Mit Langemark wird der Friedhof der Studenten, der Jugendlichen verbunden. Auch deshalb passte es gut, dass bei dieser Gedenkveranstaltung Kinder und Jugendliche beteiligt waren. Schülerinnen und Schüler der Freien Basisschule Langemark forderten in ihrer Performance mehrsprachig: „Saatfrüchte dürfen nicht vermahlen werden!“ Schülerinnen und Schüler der Krollbachschule in Hövelhof inszenierten einen Dialog, die Frage, ob der Krieg von früher die Jugend von heute noch etwas angehe. Ja, stellten sie fest, denn in 24 Ländern ist zurzeit Krieg. Mazhar erzählt seiner Mitschülerin, warum er aus Afghanistan flüchten musste: „Mein Vater war Polizist und sollte für die IS arbeiten.“ Ihr Fazit: „Was für ein Glück, in Frieden zu leben“.

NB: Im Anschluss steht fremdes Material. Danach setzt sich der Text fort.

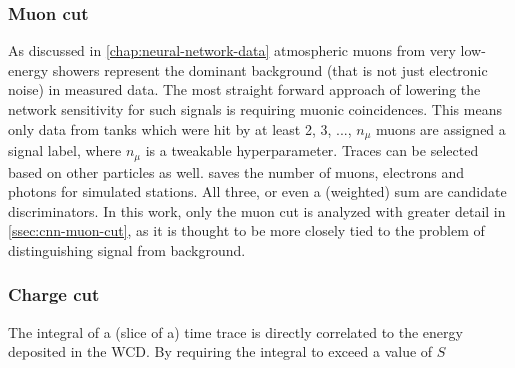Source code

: \subsubsection{Muon cut}
\label{sssec:muon-cut}

As discussed in \autoref{chap:neural-network-data} atmospheric muons from very low-energy showers represent the dominant background (that is not just electronic 
noise) in measured data. The most straight forward approach of lowering the network sensitivity for such signals is requiring muonic coincidences. This means only 
data from tanks which were hit by at least 2, 3, ..., $n_\mu$ muons are assigned a signal label, where $n_\mu$ is a tweakable hyperparameter. Traces can be 
selected based on other particles as well. \Offline saves the number of muons, electrons and photons for simulated stations. All three, or even a (weighted) sum
are candidate discriminators. In this work, only the muon cut is analyzed with greater detail in \autoref{ssec:cnn-muon-cut}, as it is thought to be more closely 
tied to the problem of distinguishing signal from background.

\subsubsection{Charge cut}
\label{sssec:charge-cut}

The integral of a (slice of a) time trace is directly correlated to the energy deposited in the WCD. By requiring the integral to exceed a value of $S$ 

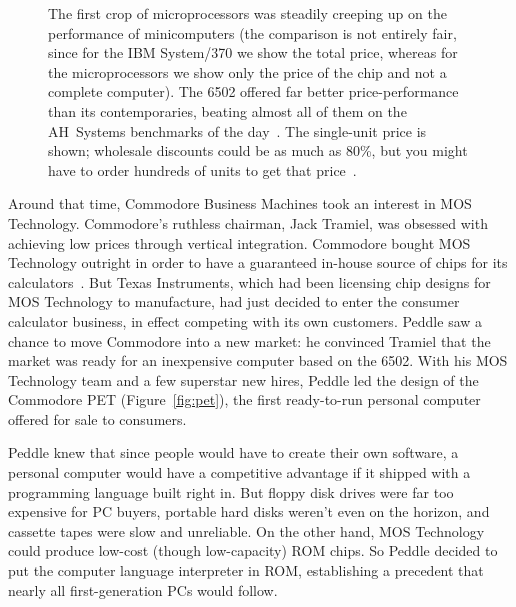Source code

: \begin{figure}
  
  \caption{\label{fig:price_performance} 
    The first crop of microprocessors was steadily creeping up on the
    performance of minicomputers (the comparison is not entirely fair,
    since for the IBM System/370 we show the total price, whereas for
    the microprocessors we show only the price of the chip and not a
    complete computer).
    The 6502 offered far better
    price-performance than its contemporaries,
    beating almost all of them on the AH~Systems benchmarks of
    the day~\cite{edn75:6502}.  
    The single-unit price is shown; wholesale discounts could be
    as much as 80\%, but you might have to order hundreds of units to
    get that price~\cite[p. 228]{ceruzzi}.}
\end{figure}



Around that time, Commodore Business Machines took an interest in MOS
Technology.  Commodore's ruthless chairman,
Jack Tramiel, was 
obsessed with achieving low prices through vertical integration.
Commodore bought
MOS Technology outright in order to have a guaranteed in-house source of
chips for its calculators~\cite{commodore}.
But Texas Instruments, which had been licensing chip designs for MOS
Technology to manufacture, had just decided
to enter the consumer calculator business, in effect competing with its own
customers. 
Peddle saw a chance to move Commodore into a new market: he convinced
Tramiel that the market was ready for an inexpensive computer
based on the 6502.
With his MOS Technology team and a few superstar
new hires, Peddle led the design of the Commodore PET (Figure~\ref{fig:pet}), 
the first ready-to-run personal computer offered for sale to consumers.

Peddle knew that since people would have to create their own software, a
personal computer would have a competitive advantage if it shipped with
a programming language built right in.
But floppy disk drives were far too expensive for PC buyers, portable
hard disks weren't even on the horizon, and cassette tapes were slow and
unreliable.  On the other hand, MOS Technology could produce low-cost
(though low-capacity) ROM 
chips.  So Peddle decided to  put the computer language interpreter in ROM, establishing
a precedent that nearly all first-generation PCs would follow.

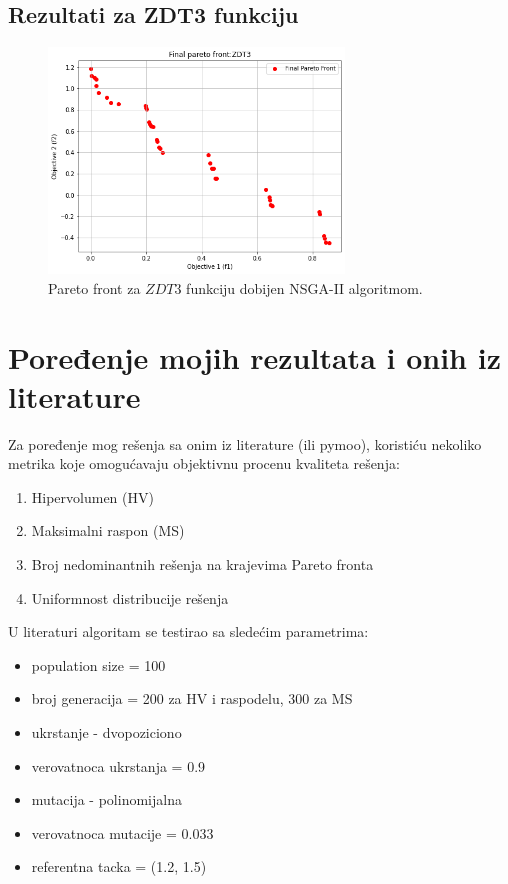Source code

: \documentclass[12pt]{article}
\begin{document}
\subsection{Rezultati za ZDT3 funkciju}
\begin{figure}[H]
    \centering
    \includegraphics[width=0.7\textwidth]{images/zdt3.png}
    \caption{Pareto front za \( ZDT3 \) funkciju dobijen NSGA-II algoritmom.}
    \label{fig:zdt3_results}
\end{figure}

\section{Poređenje mojih rezultata i onih iz literature}
Za poređenje mog rešenja sa onim iz literature (ili pymoo), koristiću nekoliko metrika koje omogućavaju objektivnu procenu kvaliteta rešenja:
\cite{gete-plots}
\begin{enumerate} 
	\item {Hipervolumen (HV)} 
	\item {Maksimalni raspon (MS)} 
	\item {Broj nedominantnih rešenja na krajevima Pareto fronta} 
	\item {Uniformnost distribucije rešenja} 
\end{enumerate}

U literaturi \cite{gete-plots} algoritam se testirao sa sledećim parametrima:
\begin{itemize}
\item population size = 100
\item broj generacija = 200 za HV i raspodelu, 300 za MS
\item ukrstanje - dvopoziciono
\item verovatnoca ukrstanja = 0.9
\item mutacija - polinomijalna
\item verovatnoca mutacije = 0.033
\item referentna tacka = (1.2, 1.5)
\end{itemize}
\end{document}
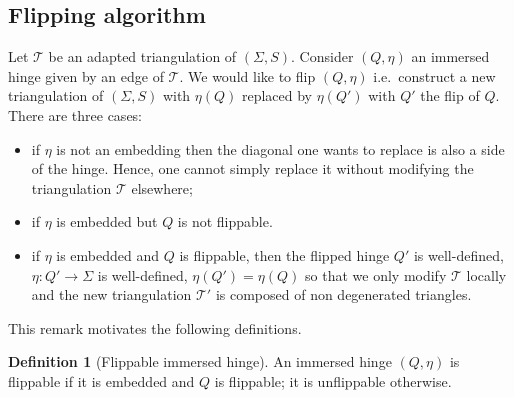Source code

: \documentclass[a4paper,12pt]{article}
\def\TT{\mathcal T}
\theoremstyle{definition}
\newtheorem{defi}[lem]{Definition}	%
\begin{document}
					\subsection{Flipping algorithm}
										
						Let $\TT$ be an adapted triangulation of $(\Sigma, S)$. Consider $(Q,\eta)$ an immersed hinge given by an edge of $\TT$.
						We would like to flip $(Q,\eta)$ i.e.\ construct a new triangulation of $(\Sigma, S)$ with $\eta(Q)$ replaced by $\eta(Q')$ with $Q'$ the flip of $Q$.
 						There are three cases: 
						\begin{itemize}
						 \item if $\eta$ is not an embedding then the diagonal one wants to replace is also a side of the hinge. Hence, one cannot simply replace it without modifying the triangulation $\TT$ elsewhere;
						 \item if $\eta$ is embedded but $Q$ is not flippable.

						 \item if $\eta$ is embedded and $Q$ is flippable, then the flipped hinge $Q'$ is well-defined, $\eta: Q' \rightarrow \Sigma$ is well-defined, $\eta(Q')= \eta(Q)$ so that we only modify $\TT$ locally and the new triangulation $\TT'$ is composed of non degenerated triangles.
						\end{itemize}
					
						
						This remark motivates the following definitions.
						

						\begin{defi}[Flippable immersed hinge]\label{defi:immersed_hinge_flippable}
						An immersed hinge $(Q,\eta)$ is flippable if it is embedded and $Q$ is flippable; it is unflippable otherwise.
						\end{defi}
\end{document}
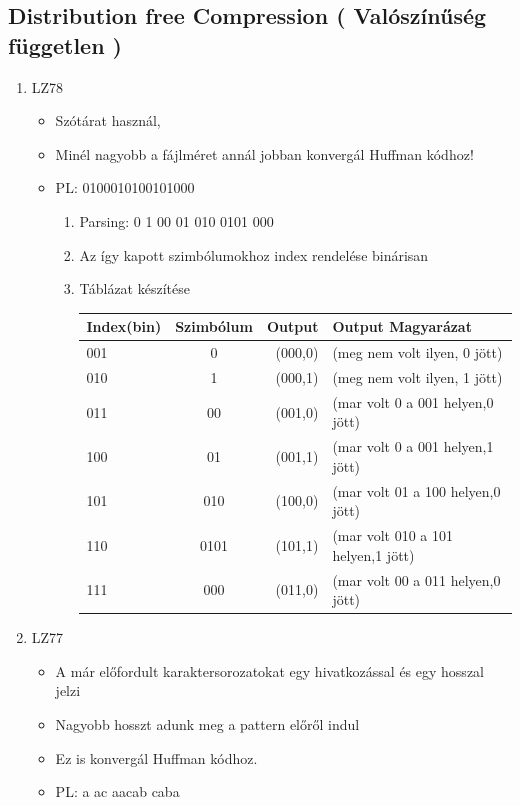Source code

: \subsection{ Distribution free Compression ( Valószínűség független )}
\begin{enumerate}
	\item LZ78  %
		\begin{itemize}
			\item Szótárat használ,

			\item Minél nagyobb a fájlméret annál jobban konvergál Huffman kódhoz!

			\item PL: 0100010100101000

			\begin{enumerate}
				\item Parsing: 0 1 00 01 010 0101 000

				\item Az így kapott szimbólumokhoz index rendelése binárisan

				\item Táblázat készítése

					\begin{tabular}{|l|c|r||l|}
 					 \hline
 					 Index(bin) & Szimbólum & Output & Output Magyarázat \\ \hline \hline
 					 001 & 0    & (000,0)   & (meg nem volt ilyen, 0 jött) \\  \hline
 					 010 & 1    & (000,1)   & (meg nem volt ilyen, 1 jött)\\  \hline
 					 011 & 00   & (001,0)   & (mar volt 0 a 001 helyen,0 jött)\\  \hline
 					 100 & 01   & (001,1)   & (mar volt 0 a 001 helyen,1 jött)\\  \hline
 					 101 & 010  & (100,0)   & (mar volt 01 a 100 helyen,0 jött)\\  \hline
 					 110 & 0101 & (101,1)   & (mar volt 010 a 101 helyen,1 jött) \\  \hline
 					 111 & 000  & (011,0)   & (mar volt 00 a 011 helyen,0 jött)\\  \hline
					\end{tabular}

			\end{enumerate}


		\end{itemize}
	\item LZ77

		\begin{itemize}
			\item A már előfordult karaktersorozatokat egy hivatkozással és egy hosszal jelzi
			\item Nagyobb hosszt adunk meg a pattern előről indul
			\item Ez is konvergál Huffman kódhoz.
			\item PL: a ac aacab caba


\end{itemize}
\end{enumerate}
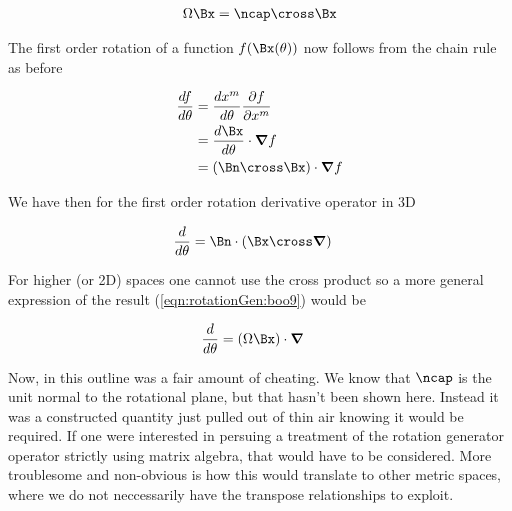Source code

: \begin{align}\label{eqn:rotationGen:boo8}
\Omega \Bx = \ncap \cross \Bx
\end{align}

The first order rotation of a function $f(\Bx(\theta))$ now follows from the chain rule as before

\begin{align*}
\frac{df}{d\theta} 
&= 
\frac{d x^m}{d\theta} 
\frac{\partial f}{\partial x^m} 
\\
&= 
\frac{d \Bx}{d\theta} \cdot \spacegrad f
\\
&= 
(\Bn \cross \Bx) \cdot \spacegrad f
\\
\end{align*}

We have then for the first order rotation derivative operator in 3D

\begin{align}\label{eqn:rotationGen:boo9}
\frac{d}{d\theta} &= \Bn \cdot (\Bx \cross \spacegrad) 
\end{align}

For higher (or 2D) spaces one cannot use the cross product so a more general expression of the result (\ref{eqn:rotationGen:boo9}) would be

\begin{align}\label{eqn:rotationGen:boo10}
\frac{d}{d\theta} &= (\Omega \Bx) \cdot \spacegrad
\end{align}

Now, in this outline was a fair amount of cheating.  We know that $\ncap$ is the unit normal to the rotational plane, but that hasn't been shown here.  Instead it was a constructed quantity just pulled out of thin air knowing it would be required.  If one were interested in persuing a treatment of the rotation generator operator strictly using matrix algebra, that would have to be considered.  More troublesome and non-obvious is how this would translate to other metric spaces, where we do not neccessarily have the transpose relationships to exploit.

\EndArticle
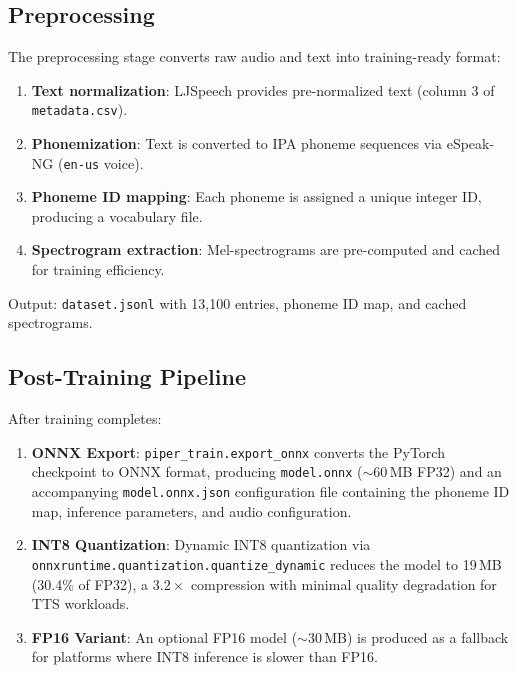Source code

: \documentclass[10pt,a4paper,twocolumn]{article}
\begin{document}
\subsection{Preprocessing}

The preprocessing stage converts raw audio and text into training-ready format:
\begin{enumerate}[nosep]
    \item \textbf{Text normalization}: LJSpeech provides pre-normalized text (column 3 of \texttt{metadata.csv}).
    \item \textbf{Phonemization}: Text is converted to IPA phoneme sequences via eSpeak-NG (\texttt{en-us} voice).
    \item \textbf{Phoneme ID mapping}: Each phoneme is assigned a unique integer ID, producing a vocabulary file.
    \item \textbf{Spectrogram extraction}: Mel-spectrograms are pre-computed and cached for training efficiency.
\end{enumerate}

Output: \texttt{dataset.jsonl} with 13,100 entries, phoneme ID map, and cached spectrograms.

\subsection{Post-Training Pipeline}

After training completes:

\begin{enumerate}
    \item \textbf{ONNX Export}: \texttt{piper\_train.export\_onnx} converts the PyTorch checkpoint to ONNX format, producing \texttt{model.onnx} ($\sim$60\,MB FP32) and an accompanying \texttt{model.onnx.json} configuration file containing the phoneme ID map, inference parameters, and audio configuration.

    \item \textbf{INT8 Quantization}: Dynamic INT8 quantization via \texttt{onnxruntime.quantization.quantize\_dynamic} reduces the model to 19\,MB (30.4\% of FP32), a $3.2\times$ compression with minimal quality degradation for TTS workloads.

    \item \textbf{FP16 Variant}: An optional FP16 model ($\sim$30\,MB) is produced as a fallback for platforms where INT8 inference is slower than FP16.
\end{enumerate}

\end{document}
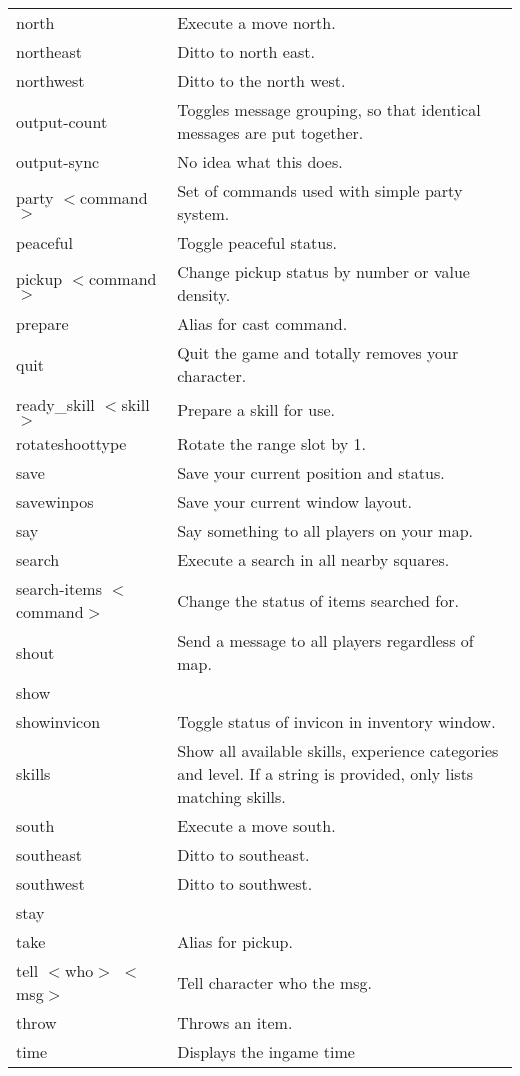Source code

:{\begin{longtable}{p{4cm}p{9cm}}
north & Execute a move north. \\ 
northeast & Ditto to north east. \\  
northwest & Ditto to the north west. \\ 
output-count & Toggles message grouping, so that identical messages are put together. \\ 
output-sync &  No idea what this does. \\
party $<$command$>$ & Set of commands used with simple party system. \\ 
peaceful & Toggle peaceful status. \\ 
pickup $<$command$>$ & Change pickup status by number or value density. \\ 
prepare & Alias for cast command. \\ 
quit & Quit the game and totally removes your character. \\ 
ready\_skill $<$skill$>$ & Prepare a skill for use. \\ 
rotateshoottype & Rotate the range slot by 1. \\ 
save & Save your current position and status. \\ 
savewinpos & Save your current window layout. \\ 
say & Say something to all players on your map. \\ 
search & Execute a search in all nearby squares.\\ 
search-items $<$command$>$ & Change the status of items searched for. \\ 
shout & Send a message to all players regardless of map.\\ 
show & \\ 
showinvicon & Toggle status of invicon in inventory window. \\ 
skills & Show all available skills, experience categories and level. If a string is provided, only lists matching skills.\\ 
south & Execute a move south.\\ 
southeast & Ditto to southeast. \\ 
southwest & Ditto to southwest. \\ 
stay & \\ 
take & Alias for pickup. \\ 
tell $<$who$>$ $<$msg$>$ & Tell character who the msg. \\ 
throw & Throws an item. \\ 
time & Displays the ingame time \\ 

\end{longtable}}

Johan Pauwels (l.) hat über viele Jahre hinweg ehrenamtlich hochwertige Fotoaufnahmen von Kriegsgräberstätten gemacht, in vielen Ländern und auf Friedhöfen unterschiedlicher Nationen.
Eine ökumenische Andacht, die Beisetzung der Särge und die Kranzniederlegungen beendeten die Gedenkveranstaltung auf der Kriegsgräberstätte.
Heute treffen sich in dieser Region, in der Kriege wüteten, Menschen aus ganz Europa: zum Erinnern und aus Interesse an der gemeinsamen europäischen Geschichte. In Langemark zeigt sich die Veränderung im Gedenken. Schon seit den frühen fünfziger Jahren begegnen sich Kinder und Jugendliche in der Jugendbegegnungs- und Bildungsstätte des Volksbundes in Lommel, lernen aus der Geschichte für die Zukunft.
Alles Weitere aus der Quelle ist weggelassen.